• **WORK TO BE COMPLETED**
Output each entry that follows exactly. Images stay out.

• **SUPPLIED DATA**
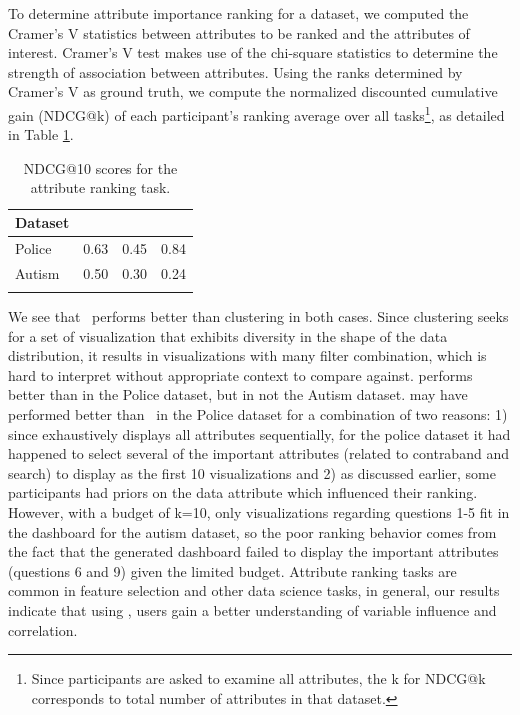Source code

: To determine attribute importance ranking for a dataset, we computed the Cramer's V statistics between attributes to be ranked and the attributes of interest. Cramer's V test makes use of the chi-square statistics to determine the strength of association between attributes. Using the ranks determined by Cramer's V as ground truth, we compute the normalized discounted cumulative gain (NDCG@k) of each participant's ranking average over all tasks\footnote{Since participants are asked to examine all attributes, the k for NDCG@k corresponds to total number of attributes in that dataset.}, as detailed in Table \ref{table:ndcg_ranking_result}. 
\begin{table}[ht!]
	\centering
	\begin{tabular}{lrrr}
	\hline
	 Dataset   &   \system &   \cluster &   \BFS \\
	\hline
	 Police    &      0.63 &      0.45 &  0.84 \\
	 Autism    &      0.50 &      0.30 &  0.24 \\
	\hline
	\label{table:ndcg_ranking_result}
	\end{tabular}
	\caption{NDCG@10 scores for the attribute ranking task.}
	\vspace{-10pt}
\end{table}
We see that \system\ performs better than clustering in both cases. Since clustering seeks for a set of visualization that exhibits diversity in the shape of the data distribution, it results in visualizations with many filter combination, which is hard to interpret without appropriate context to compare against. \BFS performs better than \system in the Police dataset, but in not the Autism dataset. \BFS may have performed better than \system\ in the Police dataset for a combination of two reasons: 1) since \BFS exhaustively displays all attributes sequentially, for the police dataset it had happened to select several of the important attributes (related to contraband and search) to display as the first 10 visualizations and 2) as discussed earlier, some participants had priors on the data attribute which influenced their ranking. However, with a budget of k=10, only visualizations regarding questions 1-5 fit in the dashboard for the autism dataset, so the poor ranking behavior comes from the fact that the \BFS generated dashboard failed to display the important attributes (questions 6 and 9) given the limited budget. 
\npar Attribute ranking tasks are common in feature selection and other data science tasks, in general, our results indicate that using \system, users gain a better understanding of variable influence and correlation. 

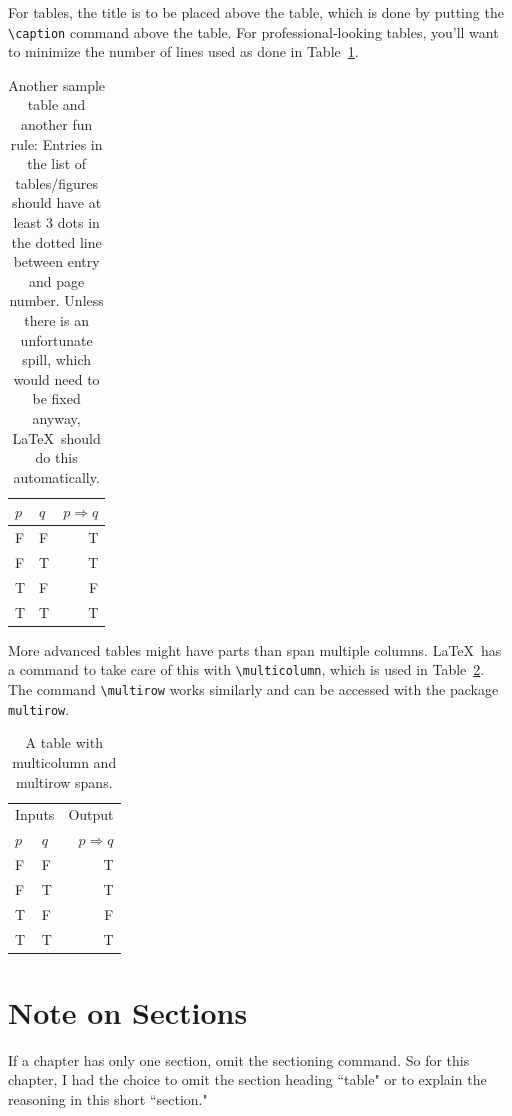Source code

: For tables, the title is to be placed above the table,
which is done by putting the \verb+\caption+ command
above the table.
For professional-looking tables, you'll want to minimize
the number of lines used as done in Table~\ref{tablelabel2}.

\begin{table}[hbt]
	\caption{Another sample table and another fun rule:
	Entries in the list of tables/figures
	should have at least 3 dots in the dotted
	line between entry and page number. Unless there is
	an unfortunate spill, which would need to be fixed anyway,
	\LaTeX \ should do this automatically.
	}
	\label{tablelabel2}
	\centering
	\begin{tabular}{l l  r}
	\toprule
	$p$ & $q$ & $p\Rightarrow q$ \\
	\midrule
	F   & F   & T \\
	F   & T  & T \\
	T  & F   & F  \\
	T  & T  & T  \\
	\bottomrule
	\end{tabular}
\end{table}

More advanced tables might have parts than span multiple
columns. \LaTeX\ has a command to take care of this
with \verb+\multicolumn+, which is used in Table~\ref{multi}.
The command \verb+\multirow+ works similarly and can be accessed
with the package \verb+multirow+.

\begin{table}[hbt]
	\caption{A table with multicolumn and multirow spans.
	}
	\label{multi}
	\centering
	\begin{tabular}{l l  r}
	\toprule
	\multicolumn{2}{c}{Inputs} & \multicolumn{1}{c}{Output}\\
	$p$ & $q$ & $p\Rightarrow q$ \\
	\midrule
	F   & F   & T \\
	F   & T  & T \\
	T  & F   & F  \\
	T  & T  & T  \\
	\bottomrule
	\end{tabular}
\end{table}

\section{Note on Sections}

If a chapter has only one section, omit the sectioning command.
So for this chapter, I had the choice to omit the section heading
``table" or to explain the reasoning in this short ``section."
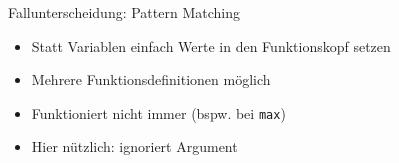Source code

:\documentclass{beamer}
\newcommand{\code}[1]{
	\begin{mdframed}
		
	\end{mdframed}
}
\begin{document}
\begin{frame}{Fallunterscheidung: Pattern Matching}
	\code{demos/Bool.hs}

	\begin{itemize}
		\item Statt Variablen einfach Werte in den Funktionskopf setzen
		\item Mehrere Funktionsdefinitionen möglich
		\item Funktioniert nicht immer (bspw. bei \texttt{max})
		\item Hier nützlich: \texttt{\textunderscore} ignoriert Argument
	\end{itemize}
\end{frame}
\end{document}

• **YOUR SOLUTION**
Source code

: To determine attribute importance ranking for a dataset, we computed the Cramer's V statistics between attributes to be ranked and the attributes of interest. Cramer's V test makes use of the chi-square statistics to determine the strength of association between attributes. Using the ranks determined by Cramer's V as ground truth, we compute the normalized discounted cumulative gain (NDCG@k) of each participant's ranking average over all tasks\footnote{Since participants are asked to examine all attributes, the k for NDCG@k corresponds to total number of attributes in that dataset.}, as detailed in Table \ref{table:ndcg_ranking_result}. 
\begin{table}[ht!]
	\centering
	\begin{tabular}{lrrr}
	\hline
	 Dataset   &   \system &   \cluster &   \BFS \\
	\hline
	 Police    &      0.63 &      0.45 &  0.84 \\
	 Autism    &      0.50 &      0.30 &  0.24 \\
	\hline
	\label{table:ndcg_ranking_result}
	\end{tabular}
	\caption{NDCG@10 scores for the attribute ranking task.}
	\vspace{-10pt}
\end{table}
We see that \system\ performs better than clustering in both cases. Since clustering seeks for a set of visualization that exhibits diversity in the shape of the data distribution, it results in visualizations with many filter combination, which is hard to interpret without appropriate context to compare against. \BFS performs better than \system in the Police dataset, but in not the Autism dataset. \BFS may have performed better than \system\ in the Police dataset for a combination of two reasons: 1) since \BFS exhaustively displays all attributes sequentially, for the police dataset it had happened to select several of the important attributes (related to contraband and search) to display as the first 10 visualizations and 2) as discussed earlier, some participants had priors on the data attribute which influenced their ranking. However, with a budget of k=10, only visualizations regarding questions 1-5 fit in the dashboard for the autism dataset, so the poor ranking behavior comes from the fact that the \BFS generated dashboard failed to display the important attributes (questions 6 and 9) given the limited budget. 
\npar Attribute ranking tasks are common in feature selection and other data science tasks, in general, our results indicate that using \system, users gain a better understanding of variable influence and correlation. 

Source code

: For tables, the title is to be placed above the table,
which is done by putting the \verb+\caption+ command
above the table.
For professional-looking tables, you'll want to minimize
the number of lines used as done in Table~\ref{tablelabel2}.

\begin{table}[hbt]
	\caption{Another sample table and another fun rule:
	Entries in the list of tables/figures
	should have at least 3 dots in the dotted
	line between entry and page number. Unless there is
	an unfortunate spill, which would need to be fixed anyway,
	\LaTeX \ should do this automatically.
	}
	\label{tablelabel2}
	\centering
	\begin{tabular}{l l  r}
	\toprule
	$p$ & $q$ & $p\Rightarrow q$ \\
	\midrule
	F   & F   & T \\
	F   & T  & T \\
	T  & F   & F  \\
	T  & T  & T  \\
	\bottomrule
	\end{tabular}
\end{table}

More advanced tables might have parts than span multiple
columns. \LaTeX\ has a command to take care of this
with \verb+\multicolumn+, which is used in Table~\ref{multi}.
The command \verb+\multirow+ works similarly and can be accessed
with the package \verb+multirow+.

\begin{table}[hbt]
	\caption{A table with multicolumn and multirow spans.
	}
	\label{multi}
	\centering
	\begin{tabular}{l l  r}
	\toprule
	\multicolumn{2}{c}{Inputs} & \multicolumn{1}{c}{Output}\\
	$p$ & $q$ & $p\Rightarrow q$ \\
	\midrule
	F   & F   & T \\
	F   & T  & T \\
	T  & F   & F  \\
	T  & T  & T  \\
	\bottomrule
	\end{tabular}
\end{table}

\section{Note on Sections}

If a chapter has only one section, omit the sectioning command.
So for this chapter, I had the choice to omit the section heading
``table" or to explain the reasoning in this short ``section."
Source code

:\documentclass{beamer}
\newcommand{\code}[1]{
	\begin{mdframed}
		
	\end{mdframed}
}
\begin{document}
\begin{frame}{Fallunterscheidung: Pattern Matching}
	\code{demos/Bool.hs}

	\begin{itemize}
		\item Statt Variablen einfach Werte in den Funktionskopf setzen
		\item Mehrere Funktionsdefinitionen möglich
		\item Funktioniert nicht immer (bspw. bei \texttt{max})
		\item Hier nützlich: \texttt{\textunderscore} ignoriert Argument
	\end{itemize}
\end{frame}
\end{document}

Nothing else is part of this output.